Exercise requirements >>
Using the records that appear below, write out exactly the lines from the one with "when compared to prior work." through the one with "In multi-objective performance", keeping both end lines.

##### Available data #####

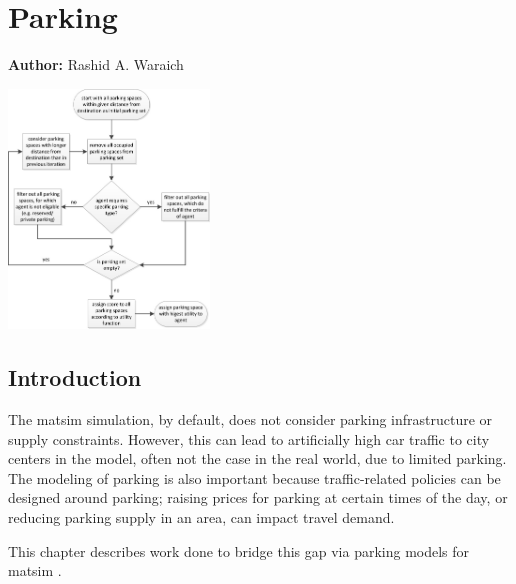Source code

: \chapter{Parking}
\label{ch:parking}

\hfill \textbf{Author:} Rashid A. Waraich

\begin{center} \includegraphics[width=0.4\textwidth, angle=0]{extending/figures/Parking/parking_algo.png} \end{center}



\section{Introduction} 
The \gls{matsim} simulation, by default, does not consider parking infrastructure or supply constraints. However, this can lead to artificially high car traffic to city centers in the model, often not the case in the real world, due to limited parking. The modeling of parking is also important because traffic-related policies can be designed around parking; \eg raising  prices for parking at certain times of the day, or reducing parking supply in an area, can impact travel demand. 

This chapter describes work done to bridge this gap via parking models for \gls{matsim} .

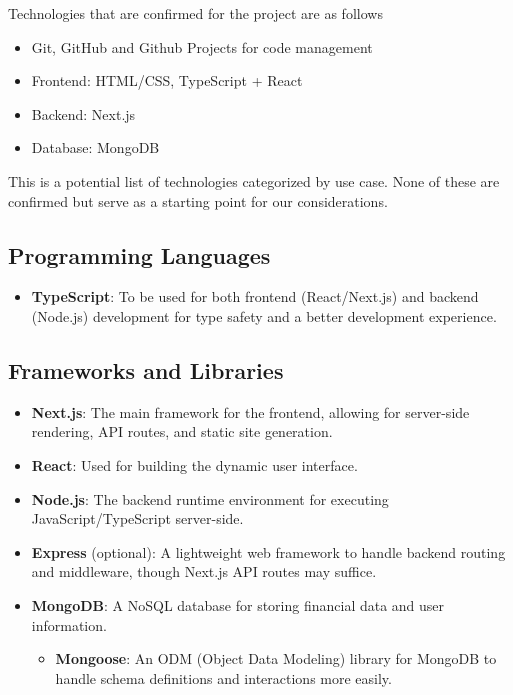 \documentclass{article}
\begin{document}
Technologies that are confirmed for the project are as follows

\begin{itemize}
  \item Git, GitHub and Github Projects for code management
  \item Frontend: HTML/CSS, TypeScript + React
  \item Backend: Next.js
  \item Database: MongoDB
\end{itemize}

This is a potential list of technologies categorized by use case. None of these are confirmed but serve as a starting point for our considerations.

\subsection{Programming Languages}
\begin{itemize}
  \item \textbf{TypeScript}: To be used for both frontend (React/Next.js) and backend (Node.js) development for type safety and a better development experience.
\end{itemize}

\subsection{Frameworks and Libraries}
\begin{itemize}
  \item \textbf{Next.js}: The main framework for the frontend, allowing for server-side rendering, API routes, and static site generation.
  \item \textbf{React}: Used for building the dynamic user interface.
  \item \textbf{Node.js}: The backend runtime environment for executing JavaScript/TypeScript server-side.
  \item \textbf{Express} (optional): A lightweight web framework to handle backend routing and middleware, though Next.js API routes may suffice.
  \item \textbf{MongoDB}: A NoSQL database for storing financial data and user information.
  \begin{itemize}
    \item \textbf{Mongoose}: An ODM (Object Data Modeling) library for MongoDB to handle schema definitions and interactions more easily.
  \end{itemize}
\end{itemize}
\end{document}
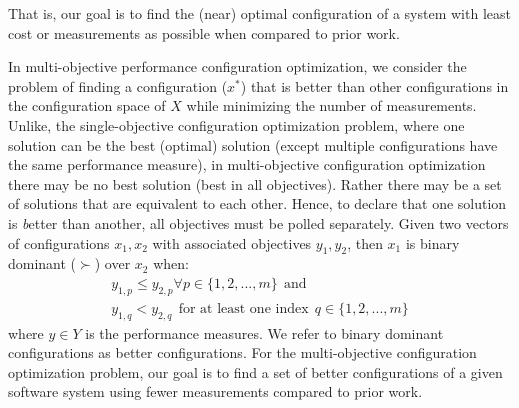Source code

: \noindent That is, our goal is to find the (near) optimal configuration of a system with least cost or measurements as possible when compared to prior work.
 
 
In multi-objective performance configuration optimization,
we consider the problem of finding a  configuration ($x^*$) that is better than other configurations in the configuration space of $X$ while minimizing the number of measurements. Unlike, the single-objective configuration optimization problem, where one solution can be the best (optimal) solution (except multiple configurations have the same performance measure), in multi-objective configuration optimization there may be no best solution (best in all objectives). Rather there may be a set of solutions that are equivalent to each other. Hence,
to declare that one solution is {\emph better} than another, all objectives must be polled separately. Given two vectors of configurations $x_1,x_2$ with associated objectives $y_{1}, y_{2}$,
then $x_1$ is binary dominant ($\succ$) over $x_2$ when:
\begin{equation}\label{eq:bdom}
    \begin{gathered}
            y_{1,p} \le y_{2,p} \forall p \in \{1, 2,..., m\}~~\text{and}\\
            y_{1,q} < y_{2, q}~~\text{for at least one index}~~q \in \{1, 2,...,m\}
    \end{gathered}
\end{equation}
where \textit{$y\in Y$} is the performance measures. We refer to binary dominant configurations as better configurations. For the multi-objective configuration optimization problem, our goal is to find a set of  better configurations of a given software system using fewer measurements compared to prior work.




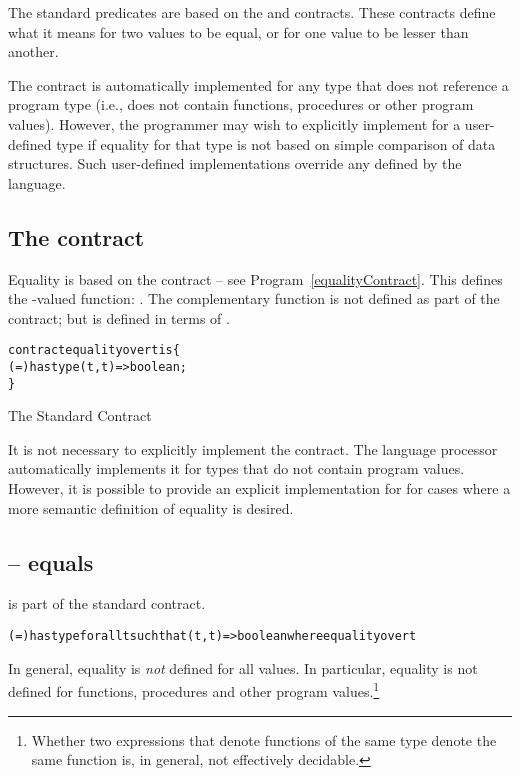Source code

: The standard predicates are based on the  and  contracts. These contracts define what it means for two values to be equal, or for one value to be lesser than another.

The  contract is automatically implemented for any type that does not reference a program type (i.e., does not contain functions, procedures or other program values). However, the programmer may wish to explicitly implement  for a user-defined type if equality for that type is not based on simple comparison of data structures. Such user-defined implementations override any defined by the language.

\subsection{The  contract}
\label{equalityPredicates}
Equality is based on the  contract -- see Program~\vref{equalityContract}. This defines the -valued function: \q{=}. The complementary function \q{!=} is not defined as part of the  contract; but is defined in terms of \q{=}.

\begin{program}
\begin{alltt}
contract equality over t is \{
  (=) has type (t,t)=>boolean;
\}
\end{alltt}
\caption{The Standard  Contract\label{equalityContract}}
\end{program}

It is not necessary to explicitly implement the  contract. The language processor automatically implements it for types that do not contain program values. However, it is possible to provide an explicit implementation for  for cases where a more semantic definition of equality is desired.

\subsection{\q{=} -- equals}
\label{equalsPredicate}
\q{=} is part of the standard  contract.
\begin{alltt}
(=) has type for all t such that (t,t) => boolean where equality over t
\end{alltt}
In general, equality is \emph{not} defined for all values. In particular, equality is not defined for functions, procedures and other program values.\footnote{Whether two expressions that denote functions of the same type denote the same function is, in general, not effectively decidable.}

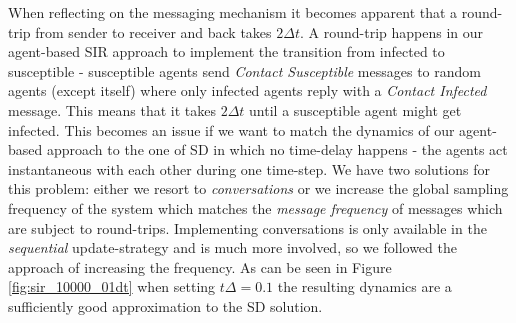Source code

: When reflecting on the messaging mechanism it becomes apparent that a round-trip from sender to receiver and back takes $2 \Delta t$. A round-trip happens in our agent-based SIR approach to implement the transition from infected to susceptible - susceptible agents send \textit{Contact Susceptible} messages to random agents (except itself) where only infected agents reply with a \textit{Contact Infected} message. This means that it takes $2 \Delta t$ until a susceptible agent might get infected. This becomes an issue if we want to match the dynamics of our agent-based approach to the one of SD in which no time-delay happens - the agents act instantaneous with each other during one time-step. 
We have two solutions for this problem: either we resort to \textit{conversations} or we increase the global sampling frequency of the system which matches the \textit{message frequency} of messages which are subject to round-trips. Implementing conversations is only available in the \textit{sequential} update-strategy and is much more involved, so we followed the approach of increasing the frequency. As can be seen in Figure \ref{fig:sir_10000_01dt} when setting $t\Delta = 0.1$ the resulting dynamics are a sufficiently good approximation to the SD solution.
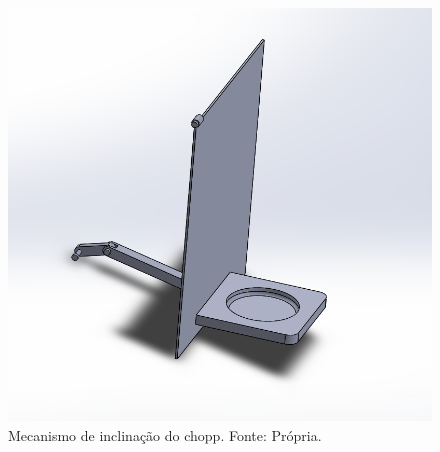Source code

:   \begin{figure}[H]
    \centering
    \includegraphics[scale= 0.5]{figuras/estrutura/mecanismo-inclinacao.png}
    \caption{Mecanismo de inclinação do chopp. Fonte: Própria.}
    \label{modelagem}
  \end{figure}



  
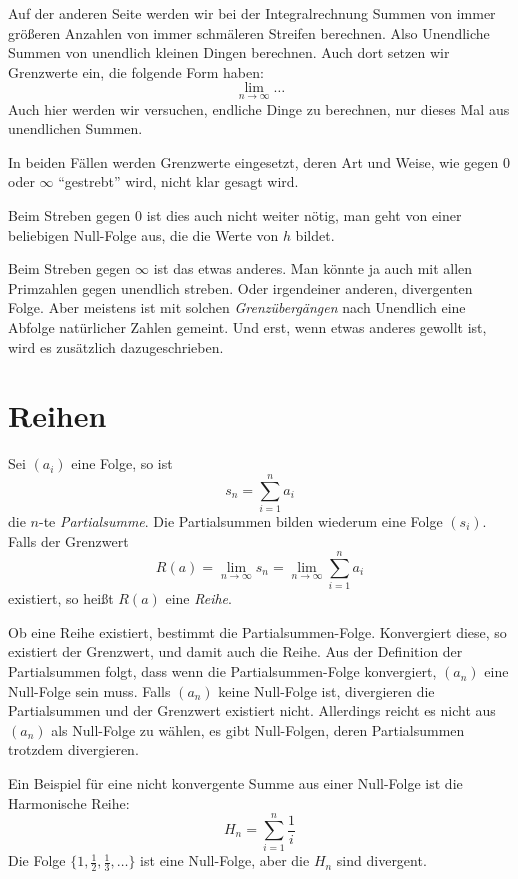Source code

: Auf der anderen Seite werden wir bei der Integralrechnung Summen von immer größeren Anzahlen von immer schmäleren Streifen berechnen. Also Unendliche Summen von unendlich kleinen Dingen berechnen. Auch dort setzen wir Grenzwerte ein, die folgende Form haben:
\begin{equation}
\lim\limits_{n \rightarrow \infty} \dots
\end{equation}
Auch hier werden wir versuchen, endliche Dinge zu berechnen, nur dieses Mal aus unendlichen Summen. 

In beiden Fällen werden Grenzwerte eingesetzt, deren Art und Weise, wie gegen $0$ oder $\infty$ "`gestrebt"' wird, nicht klar gesagt wird. 

Beim Streben gegen $0$ ist dies auch nicht weiter nötig, man geht von einer beliebigen Null-Folge aus, die die Werte von $h$ bildet. 

Beim Streben gegen $\infty$ ist das etwas anderes. Man könnte ja auch mit allen Primzahlen gegen unendlich streben. Oder irgendeiner anderen, divergenten Folge. Aber meistens ist mit solchen \emph{Grenzübergängen} nach Unendlich eine Abfolge natürlicher Zahlen gemeint. Und erst, wenn etwas anderes gewollt ist, wird es zusätzlich dazugeschrieben.

\section{Reihen}

\begin{definition}
Sei $(a_i)$ eine Folge, so ist 
\[
s_n = \sum_{i=1}^{n} a_i
\]
die $n$-te \emph{Partialsumme}. Die Partialsummen bilden wiederum eine Folge $(s_i)$. Falls der Grenzwert 
\[
R(a) = \lim_{n\rightarrow \infty} s_n = \lim_{n\rightarrow \infty} \sum_{i=1}^{n} a_i
\]
existiert, so heißt $R(a)$ eine \emph{Reihe}.
\end{definition}

Ob eine Reihe existiert, bestimmt die Partialsummen-Folge. Konvergiert diese, so existiert der Grenzwert, und damit auch die Reihe. Aus der Definition der Partialsummen folgt, dass wenn die Partialsummen-Folge konvergiert, $(a_n)$ eine Null-Folge sein muss. Falls $(a_n)$ keine Null-Folge ist, divergieren die Partialsummen und der Grenzwert  existiert nicht. Allerdings reicht es nicht aus $(a_n)$ als Null-Folge zu wählen, es gibt Null-Folgen, deren Partialsummen trotzdem divergieren. 

Ein Beispiel für eine nicht konvergente Summe aus einer Null-Folge ist die Harmonische Reihe:
\[
H_n = \sum_{i=1}^{n} \frac{1}{i}
\]
Die Folge $\lbrace 1, \frac{1}{2}, \frac{1}{3}, \dots \rbrace$ ist eine Null-Folge, aber die $H_n$ sind divergent.

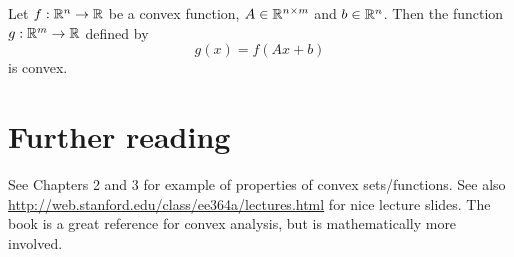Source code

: \documentclass[11pt,nocut]{article}
\begin{document}
\begin{proposition}
	Let $f: \mathbb{R}^n \to \mathbb{R}$ be a convex function, $A \in \mathbb{R}^{n \times m}$ and $b\in\mathbb{R}^n$.
	Then the function $g: \mathbb{R}^m \to \mathbb{R}$ defined by
	$$
	g(x) = f(Ax + b)
	$$
	is convex.
\end{proposition}


\section*{Further reading}

See \cite{boyd2004convex} Chapters 2 and 3 for example of properties of convex sets/functions. See also \url{http://web.stanford.edu/class/ee364a/lectures.html} for nice lecture slides.
The book \cite{rockafellar1970convex} is a great reference for convex analysis, but is mathematically more involved.


\vspace{1cm}
\centerline{}




\end{document}
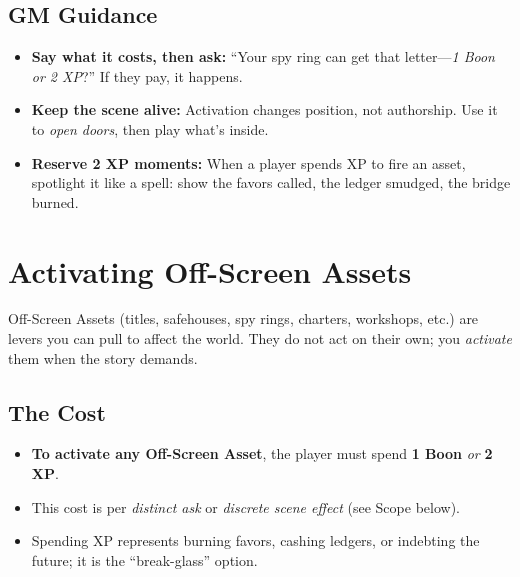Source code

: \documentclass[12pt]{book}
\begin{document}
\subsection*{GM Guidance}
\begin{itemize}
  \item \textbf{Say what it costs, then ask:} ``Your spy ring can get that letter—\emph{1 Boon or 2 XP}?'' If they pay, it happens.
  \item \textbf{Keep the scene alive:} Activation changes position, not authorship. Use it to \emph{open doors}, then play what’s inside.
  \item \textbf{Reserve 2 XP moments:} When a player spends XP to fire an asset, spotlight it like a spell: show the favors called, the ledger smudged, the bridge burned.
\end{itemize}

\section{Activating Off-Screen Assets}
\label{sec:asset-activation}

Off-Screen Assets (titles, safehouses, spy rings, charters, workshops, etc.) are levers you can pull to affect the world. They do not act on their own; you \emph{activate} them when the story demands.

\subsection*{The Cost}
\begin{itemize}
  \item \textbf{To activate any Off-Screen Asset}, the player must spend \textbf{1 Boon} \emph{or} \textbf{2 XP}.
  \item This cost is per \emph{distinct ask} or \emph{discrete scene effect} (see Scope below).
  \item Spending XP represents burning favors, cashing ledgers, or indebting the future; it is the ``break-glass'' option.
\end{itemize}
\end{document}
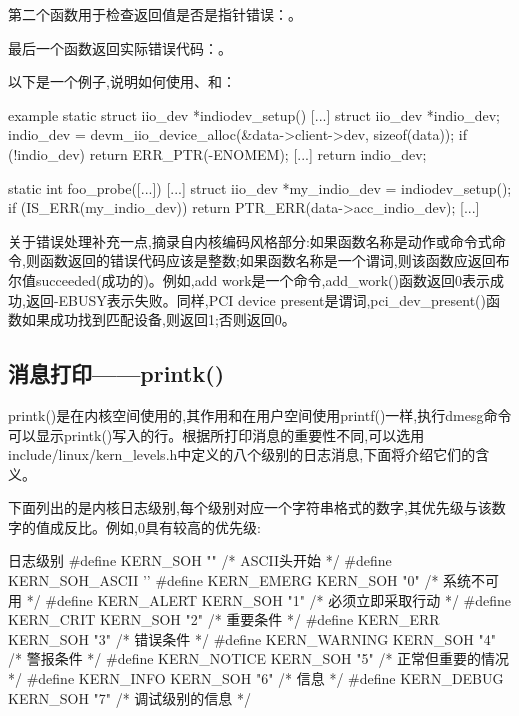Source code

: \documentclass[lang=cn,newtx,10pt,scheme=chinese]{elegantbook}
\begin{document}
第二个函数用于检查返回值是否是指针错误：。

最后一个函数返回实际错误代码：。

以下是一个例子,说明如何使用、和：

\begin{mycode}{example}
static struct iio_dev *indiodev_setup(){
    [...]
    struct iio_dev *indio_dev;
    indio_dev = devm_iio_device_alloc(&data->client->dev, sizeof(data));
    if (!indio_dev)
        return ERR_PTR(-ENOMEM);
    [...]
    return indio_dev;
}

static int foo_probe([...]){
    [...]
    struct iio_dev *my_indio_dev = indiodev_setup();
    if (IS_ERR(my_indio_dev))
        return PTR_ERR(data->acc_indio_dev);
    [...]
}
\end{mycode}

\begin{marker}
关于错误处理补充一点,摘录自内核编码风格部分:如果函数名称是动作或命令式命令,则函数返回的错误代码应该是整数;如果函数名称是一个谓词,则该函数应返回布尔值succeeded(成功的)。例如,add
work是一个命令,add\_work()函数返回0表示成功,返回-EBUSY表示失败。同样,PCI device present是谓词,pci\_dev\_present()函数如果成功找到匹配设备,则返回1;否则返回0。
\end{marker}

\subsection{消息打印——printk()}

printk()是在内核空间使用的,其作用和在用户空间使用printf()一样,执行dmesg命令可以显示printk()写入的行。根据所打印消息的重要性不同,可以选用include/linux/kern\_levels.h中定义的八个级别的日志消息,下面将介绍它们的含义。

下面列出的是内核日志级别,每个级别对应一个字符串格式的数字,其优先级与该数字的值成反比。例如,0具有较高的优先级:

\begin{mycode}{日志级别}
#define KERN_SOH                ""          /* ASCII头开始 */
#define KERN_SOH_ASCII          ''
#define KERN_EMERG              KERN_SOH "0"    /* 系统不可用 */
#define KERN_ALERT              KERN_SOH "1"    /* 必须立即采取行动 */
#define KERN_CRIT               KERN_SOH "2"    /* 重要条件 */
#define KERN_ERR                KERN_SOH "3"    /* 错误条件 */
#define KERN_WARNING            KERN_SOH "4"    /* 警报条件 */
#define KERN_NOTICE             KERN_SOH "5"    /* 正常但重要的情况 */
#define KERN_INFO               KERN_SOH "6"    /* 信息 */
#define KERN_DEBUG              KERN_SOH "7"    /* 调试级别的信息 */
\end{mycode}
\end{document}
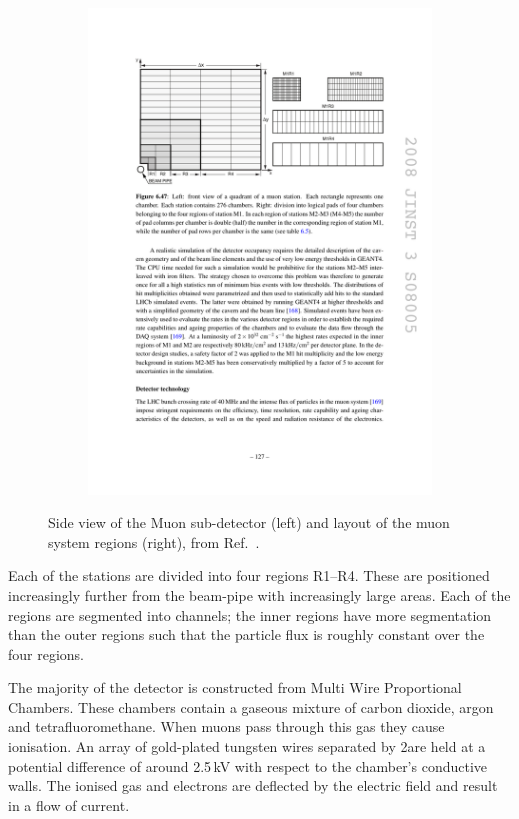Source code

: \begin{figure}[!h]
\begin{subfigure}[m]{0.4\textwidth}
        \includegraphics[width=1.0\textwidth]{figs/Detector/muon_cells_layout.pdf}
    \end{subfigure}
    \caption{Side view of the Muon sub-detector (left) and layout of the muon system regions (right), from Ref.~\cite{Alves:2008zz}.}
    \label{fig:Dec_muon_schematic}   
\end{figure}

Each of the stations are divided into four regions R1--R4. These are positioned increasingly further from the beam-pipe with increasingly large areas. Each of the regions are segmented into channels; the inner regions have more segmentation than the outer regions such that the particle flux is roughly constant over the four regions.   

The majority of the detector is constructed from Multi Wire Proportional Chambers. These chambers contain a gaseous mixture of carbon dioxide, argon and tetrafluoromethane. When muons pass through this gas they cause ionisation. An array of gold-plated tungsten wires separated by 2\mm are held at a potential difference of around 2.5\,kV with respect to the chamber's conductive walls. The ionised gas and electrons are deflected by the electric field and result in a flow of current. 

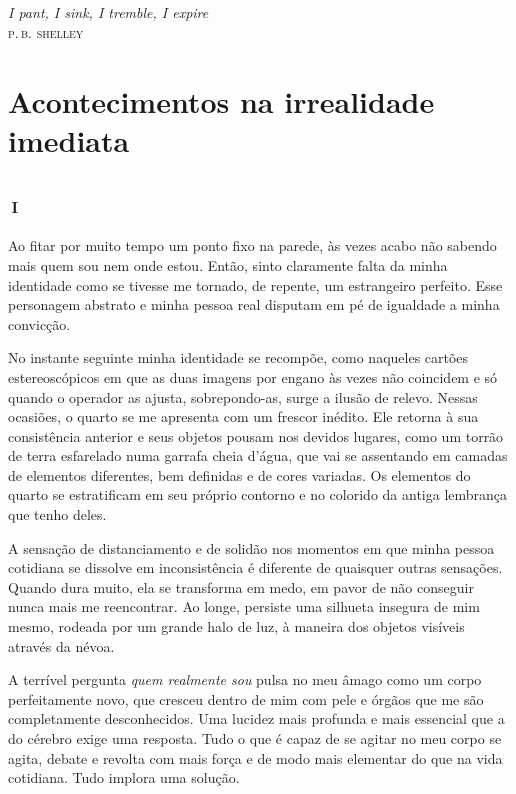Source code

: \chapter*{}
\thispagestyle{empty}

\vfill
\begin{flushright}
\textit{I pant, I sink, I tremble, I expire}\\
{\centering\textsc{p.\,b. shelley}}
\end{flushright}

\part{Acontecimentos na irrealidade imediata}

\openany
\chapter*{\small{}\,\Large\centering\textsc{i}\,\small{}}

Ao fitar por muito tempo um ponto fixo na parede, às vezes acabo não sabendo mais quem sou nem onde estou. Então, sinto claramente falta da minha identidade como se tivesse me tornado, de repente, um estrangeiro perfeito. Esse personagem abstrato e minha pessoa real disputam em pé de igualdade a minha convicção.

No instante seguinte minha identidade se recompõe, como naqueles cartões estereoscópicos em que as duas imagens por engano às vezes não coincidem e só quando o operador as ajusta, sobrepondo-as, surge a ilusão de relevo. Nessas ocasiões, o quarto se me apresenta com um frescor inédito. Ele retorna à sua consistência anterior e seus objetos pousam nos devidos lugares, como um torrão de terra esfarelado numa garrafa cheia d'água, que vai se assentando em camadas de elementos diferentes, bem definidas e de cores variadas. Os elementos do quarto se estratificam em seu próprio contorno e no colorido da antiga lembrança que tenho deles.

A sensação de distanciamento e de solidão nos momentos em que minha pessoa cotidiana se dissolve em inconsistência é diferente de quaisquer outras sensações. Quando dura muito, ela se transforma em medo, em pavor de não conseguir nunca mais me reencontrar. Ao longe, persiste uma silhueta insegura de mim mesmo, rodeada por um grande halo de luz, à maneira dos objetos visíveis através da névoa.

A terrível pergunta \textit{quem realmente sou} pulsa no meu âmago como um corpo perfeitamente novo, que cresceu dentro de mim com pele e órgãos que me são completamente desconhecidos. Uma lucidez mais profunda e mais essencial que a do cérebro exige uma resposta. Tudo o que é capaz de se agitar no meu corpo se agita, debate e revolta com mais força e de modo mais elementar do que na vida cotidiana. Tudo implora uma solução.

#####

Answer to this task >>
: \noindent That is, our goal is to find the (near) optimal configuration of a system with least cost or measurements as possible when compared to prior work.
 
 
In multi-objective performance configuration optimization,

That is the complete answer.